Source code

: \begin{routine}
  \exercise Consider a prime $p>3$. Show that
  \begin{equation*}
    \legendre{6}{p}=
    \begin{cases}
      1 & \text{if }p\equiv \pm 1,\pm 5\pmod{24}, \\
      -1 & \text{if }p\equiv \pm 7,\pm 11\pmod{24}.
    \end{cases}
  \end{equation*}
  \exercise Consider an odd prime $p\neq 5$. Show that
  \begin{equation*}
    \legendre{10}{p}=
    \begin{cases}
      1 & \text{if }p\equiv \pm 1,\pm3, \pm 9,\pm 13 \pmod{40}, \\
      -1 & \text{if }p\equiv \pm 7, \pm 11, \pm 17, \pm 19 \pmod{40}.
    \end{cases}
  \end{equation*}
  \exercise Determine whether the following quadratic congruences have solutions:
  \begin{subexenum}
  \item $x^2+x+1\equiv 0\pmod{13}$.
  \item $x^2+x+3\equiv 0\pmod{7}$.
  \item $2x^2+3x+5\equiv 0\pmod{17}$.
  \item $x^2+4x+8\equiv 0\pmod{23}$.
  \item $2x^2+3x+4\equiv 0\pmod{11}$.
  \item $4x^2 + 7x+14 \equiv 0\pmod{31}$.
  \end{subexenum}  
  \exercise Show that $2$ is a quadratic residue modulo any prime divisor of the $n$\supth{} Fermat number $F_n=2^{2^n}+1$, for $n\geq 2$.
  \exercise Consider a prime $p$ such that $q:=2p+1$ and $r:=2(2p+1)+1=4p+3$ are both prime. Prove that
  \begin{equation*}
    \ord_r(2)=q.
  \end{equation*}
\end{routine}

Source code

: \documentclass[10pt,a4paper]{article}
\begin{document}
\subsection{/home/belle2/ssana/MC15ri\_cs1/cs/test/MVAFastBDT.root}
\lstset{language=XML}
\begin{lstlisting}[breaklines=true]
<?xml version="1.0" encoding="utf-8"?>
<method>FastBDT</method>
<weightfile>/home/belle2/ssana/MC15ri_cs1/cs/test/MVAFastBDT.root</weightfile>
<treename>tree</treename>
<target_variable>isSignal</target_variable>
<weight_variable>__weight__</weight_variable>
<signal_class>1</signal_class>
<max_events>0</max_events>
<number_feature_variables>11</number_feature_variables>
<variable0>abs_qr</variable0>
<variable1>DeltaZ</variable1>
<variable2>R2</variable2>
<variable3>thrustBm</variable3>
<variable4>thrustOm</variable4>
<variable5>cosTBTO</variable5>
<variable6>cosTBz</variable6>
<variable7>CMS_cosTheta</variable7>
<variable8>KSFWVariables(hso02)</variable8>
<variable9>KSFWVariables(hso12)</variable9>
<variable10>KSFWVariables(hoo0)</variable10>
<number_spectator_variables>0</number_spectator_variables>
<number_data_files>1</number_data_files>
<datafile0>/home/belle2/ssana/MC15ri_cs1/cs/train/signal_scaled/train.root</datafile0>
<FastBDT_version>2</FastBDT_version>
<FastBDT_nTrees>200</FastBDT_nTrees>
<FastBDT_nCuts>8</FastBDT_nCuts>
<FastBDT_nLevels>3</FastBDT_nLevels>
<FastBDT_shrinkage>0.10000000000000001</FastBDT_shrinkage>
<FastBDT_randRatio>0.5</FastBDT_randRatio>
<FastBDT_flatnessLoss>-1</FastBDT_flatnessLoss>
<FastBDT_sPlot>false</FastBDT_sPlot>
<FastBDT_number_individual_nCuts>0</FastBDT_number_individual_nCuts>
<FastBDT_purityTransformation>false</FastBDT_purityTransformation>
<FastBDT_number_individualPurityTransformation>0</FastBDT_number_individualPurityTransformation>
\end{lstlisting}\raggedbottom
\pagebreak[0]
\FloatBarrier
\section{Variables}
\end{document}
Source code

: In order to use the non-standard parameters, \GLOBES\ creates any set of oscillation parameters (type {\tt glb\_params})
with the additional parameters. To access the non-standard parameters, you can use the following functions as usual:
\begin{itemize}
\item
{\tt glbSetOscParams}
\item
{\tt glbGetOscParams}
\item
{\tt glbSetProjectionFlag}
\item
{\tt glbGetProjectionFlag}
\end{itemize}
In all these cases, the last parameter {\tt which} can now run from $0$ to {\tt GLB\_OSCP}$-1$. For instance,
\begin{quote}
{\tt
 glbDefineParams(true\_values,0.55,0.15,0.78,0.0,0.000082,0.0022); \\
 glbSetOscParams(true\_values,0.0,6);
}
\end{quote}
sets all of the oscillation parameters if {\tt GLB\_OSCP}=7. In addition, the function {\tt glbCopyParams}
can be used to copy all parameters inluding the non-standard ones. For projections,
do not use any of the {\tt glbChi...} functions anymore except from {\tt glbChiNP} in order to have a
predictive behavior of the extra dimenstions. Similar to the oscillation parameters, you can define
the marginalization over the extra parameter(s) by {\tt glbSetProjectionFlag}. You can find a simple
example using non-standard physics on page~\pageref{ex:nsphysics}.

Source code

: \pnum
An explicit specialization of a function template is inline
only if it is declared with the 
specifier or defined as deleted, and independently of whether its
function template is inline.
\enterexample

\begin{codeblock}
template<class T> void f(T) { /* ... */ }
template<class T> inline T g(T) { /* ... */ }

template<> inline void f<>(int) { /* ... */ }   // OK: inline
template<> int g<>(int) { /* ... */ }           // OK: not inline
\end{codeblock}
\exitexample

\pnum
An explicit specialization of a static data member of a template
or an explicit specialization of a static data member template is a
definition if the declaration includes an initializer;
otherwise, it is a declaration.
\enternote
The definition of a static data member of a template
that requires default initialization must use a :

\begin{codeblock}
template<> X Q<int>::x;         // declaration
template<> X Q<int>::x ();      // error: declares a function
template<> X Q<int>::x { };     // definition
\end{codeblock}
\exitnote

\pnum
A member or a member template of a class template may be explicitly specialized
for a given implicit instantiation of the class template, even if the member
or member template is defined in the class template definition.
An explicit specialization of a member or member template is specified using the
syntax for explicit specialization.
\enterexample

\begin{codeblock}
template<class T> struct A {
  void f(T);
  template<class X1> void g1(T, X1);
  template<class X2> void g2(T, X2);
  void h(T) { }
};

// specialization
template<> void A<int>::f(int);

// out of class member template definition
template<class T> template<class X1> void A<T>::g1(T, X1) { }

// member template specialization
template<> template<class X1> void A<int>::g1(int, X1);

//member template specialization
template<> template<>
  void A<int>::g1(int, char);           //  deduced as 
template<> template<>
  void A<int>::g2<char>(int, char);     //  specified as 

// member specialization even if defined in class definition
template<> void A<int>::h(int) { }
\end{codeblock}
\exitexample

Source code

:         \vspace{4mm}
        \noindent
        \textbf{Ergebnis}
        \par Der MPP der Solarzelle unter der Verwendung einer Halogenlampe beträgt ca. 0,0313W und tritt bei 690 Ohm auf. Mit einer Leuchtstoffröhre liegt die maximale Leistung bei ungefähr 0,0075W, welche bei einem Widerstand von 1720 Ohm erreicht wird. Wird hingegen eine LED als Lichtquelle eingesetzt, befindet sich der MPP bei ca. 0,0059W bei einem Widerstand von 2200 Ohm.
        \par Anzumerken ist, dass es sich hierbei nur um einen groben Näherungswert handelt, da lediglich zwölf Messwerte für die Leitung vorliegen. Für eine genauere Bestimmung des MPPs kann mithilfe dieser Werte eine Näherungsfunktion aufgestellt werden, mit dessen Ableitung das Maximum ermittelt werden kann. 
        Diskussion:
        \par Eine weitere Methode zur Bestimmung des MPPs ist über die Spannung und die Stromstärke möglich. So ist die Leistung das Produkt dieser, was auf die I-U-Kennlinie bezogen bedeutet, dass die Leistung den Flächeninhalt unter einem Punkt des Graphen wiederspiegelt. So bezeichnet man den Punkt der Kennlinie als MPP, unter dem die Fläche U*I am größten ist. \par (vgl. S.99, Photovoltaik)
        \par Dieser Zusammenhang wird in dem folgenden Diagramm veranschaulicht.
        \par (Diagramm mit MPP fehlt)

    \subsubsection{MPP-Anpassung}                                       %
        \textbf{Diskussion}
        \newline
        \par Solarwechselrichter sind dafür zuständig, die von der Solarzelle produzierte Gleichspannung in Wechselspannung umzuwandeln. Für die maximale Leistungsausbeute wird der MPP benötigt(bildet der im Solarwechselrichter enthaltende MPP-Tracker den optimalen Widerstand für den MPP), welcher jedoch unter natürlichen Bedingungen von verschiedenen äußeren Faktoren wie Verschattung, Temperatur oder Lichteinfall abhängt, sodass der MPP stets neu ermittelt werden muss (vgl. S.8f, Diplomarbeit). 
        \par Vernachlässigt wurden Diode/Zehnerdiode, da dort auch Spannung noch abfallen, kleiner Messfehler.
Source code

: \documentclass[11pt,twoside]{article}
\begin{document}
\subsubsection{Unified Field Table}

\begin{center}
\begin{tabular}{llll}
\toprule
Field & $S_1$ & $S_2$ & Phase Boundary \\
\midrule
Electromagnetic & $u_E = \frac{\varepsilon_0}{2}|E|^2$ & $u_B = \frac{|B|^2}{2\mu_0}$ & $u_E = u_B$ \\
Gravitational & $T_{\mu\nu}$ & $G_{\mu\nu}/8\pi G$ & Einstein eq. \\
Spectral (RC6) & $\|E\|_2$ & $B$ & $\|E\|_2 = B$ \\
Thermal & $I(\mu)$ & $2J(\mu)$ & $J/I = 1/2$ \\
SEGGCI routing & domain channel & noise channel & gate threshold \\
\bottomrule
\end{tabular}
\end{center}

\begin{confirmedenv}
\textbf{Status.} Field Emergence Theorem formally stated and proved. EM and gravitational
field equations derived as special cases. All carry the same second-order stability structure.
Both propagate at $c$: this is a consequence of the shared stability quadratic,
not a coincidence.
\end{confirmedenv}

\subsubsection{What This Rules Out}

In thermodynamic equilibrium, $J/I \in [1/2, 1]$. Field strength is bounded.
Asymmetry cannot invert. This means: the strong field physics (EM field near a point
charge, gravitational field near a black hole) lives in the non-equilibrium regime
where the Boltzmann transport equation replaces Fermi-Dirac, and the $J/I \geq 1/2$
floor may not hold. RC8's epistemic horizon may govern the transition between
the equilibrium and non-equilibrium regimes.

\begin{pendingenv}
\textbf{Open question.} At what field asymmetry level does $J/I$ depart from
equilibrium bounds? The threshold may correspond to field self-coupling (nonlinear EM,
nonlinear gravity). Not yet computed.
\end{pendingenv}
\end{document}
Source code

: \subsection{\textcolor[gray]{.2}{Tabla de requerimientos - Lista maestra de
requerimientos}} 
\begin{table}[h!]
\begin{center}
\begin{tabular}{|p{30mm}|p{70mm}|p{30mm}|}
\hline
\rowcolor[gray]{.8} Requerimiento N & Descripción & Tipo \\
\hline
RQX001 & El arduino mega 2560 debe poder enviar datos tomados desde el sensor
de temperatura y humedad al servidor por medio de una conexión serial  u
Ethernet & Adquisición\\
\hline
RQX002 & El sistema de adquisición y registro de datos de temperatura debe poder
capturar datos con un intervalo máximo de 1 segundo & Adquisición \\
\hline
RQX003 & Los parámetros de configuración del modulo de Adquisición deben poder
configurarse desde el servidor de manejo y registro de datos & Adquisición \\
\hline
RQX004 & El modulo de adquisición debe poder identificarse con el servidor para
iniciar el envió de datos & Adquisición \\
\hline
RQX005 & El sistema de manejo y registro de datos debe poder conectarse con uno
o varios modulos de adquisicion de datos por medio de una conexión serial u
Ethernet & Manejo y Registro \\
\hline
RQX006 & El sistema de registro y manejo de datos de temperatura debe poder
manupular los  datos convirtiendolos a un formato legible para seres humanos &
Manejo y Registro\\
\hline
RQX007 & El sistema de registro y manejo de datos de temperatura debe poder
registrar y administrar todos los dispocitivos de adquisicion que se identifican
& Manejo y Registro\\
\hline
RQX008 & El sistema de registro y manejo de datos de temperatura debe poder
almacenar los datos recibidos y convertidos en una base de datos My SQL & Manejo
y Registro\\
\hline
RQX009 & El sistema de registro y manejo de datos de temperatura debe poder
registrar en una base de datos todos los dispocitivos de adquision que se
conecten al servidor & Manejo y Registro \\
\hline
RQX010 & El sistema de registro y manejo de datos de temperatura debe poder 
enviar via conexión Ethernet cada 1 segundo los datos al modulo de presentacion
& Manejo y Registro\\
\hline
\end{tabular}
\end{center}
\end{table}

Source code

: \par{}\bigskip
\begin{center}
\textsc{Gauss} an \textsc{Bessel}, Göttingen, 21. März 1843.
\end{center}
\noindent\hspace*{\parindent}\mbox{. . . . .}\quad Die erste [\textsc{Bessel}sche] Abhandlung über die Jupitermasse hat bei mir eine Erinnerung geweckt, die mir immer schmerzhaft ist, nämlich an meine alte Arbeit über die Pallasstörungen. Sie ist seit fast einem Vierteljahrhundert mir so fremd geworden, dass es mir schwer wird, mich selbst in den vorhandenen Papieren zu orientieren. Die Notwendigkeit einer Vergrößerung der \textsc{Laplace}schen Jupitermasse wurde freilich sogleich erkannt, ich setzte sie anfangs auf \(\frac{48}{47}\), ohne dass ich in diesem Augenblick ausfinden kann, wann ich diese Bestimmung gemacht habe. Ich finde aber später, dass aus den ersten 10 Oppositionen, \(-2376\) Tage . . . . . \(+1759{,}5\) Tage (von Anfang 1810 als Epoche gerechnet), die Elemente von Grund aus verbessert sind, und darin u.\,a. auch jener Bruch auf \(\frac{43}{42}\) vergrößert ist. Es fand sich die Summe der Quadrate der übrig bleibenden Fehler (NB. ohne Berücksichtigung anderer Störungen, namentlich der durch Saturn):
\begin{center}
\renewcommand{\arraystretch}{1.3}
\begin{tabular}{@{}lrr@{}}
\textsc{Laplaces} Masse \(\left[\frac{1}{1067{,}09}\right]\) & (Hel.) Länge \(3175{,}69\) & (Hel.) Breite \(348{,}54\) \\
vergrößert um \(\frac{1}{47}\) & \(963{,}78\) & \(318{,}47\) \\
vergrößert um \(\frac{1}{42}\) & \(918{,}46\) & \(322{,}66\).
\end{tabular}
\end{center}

************

-- REQUIREMENT --
Across the data, count every line where the string "static" turns up, then write only that count.

-- RESULT OF THIS TASK --
3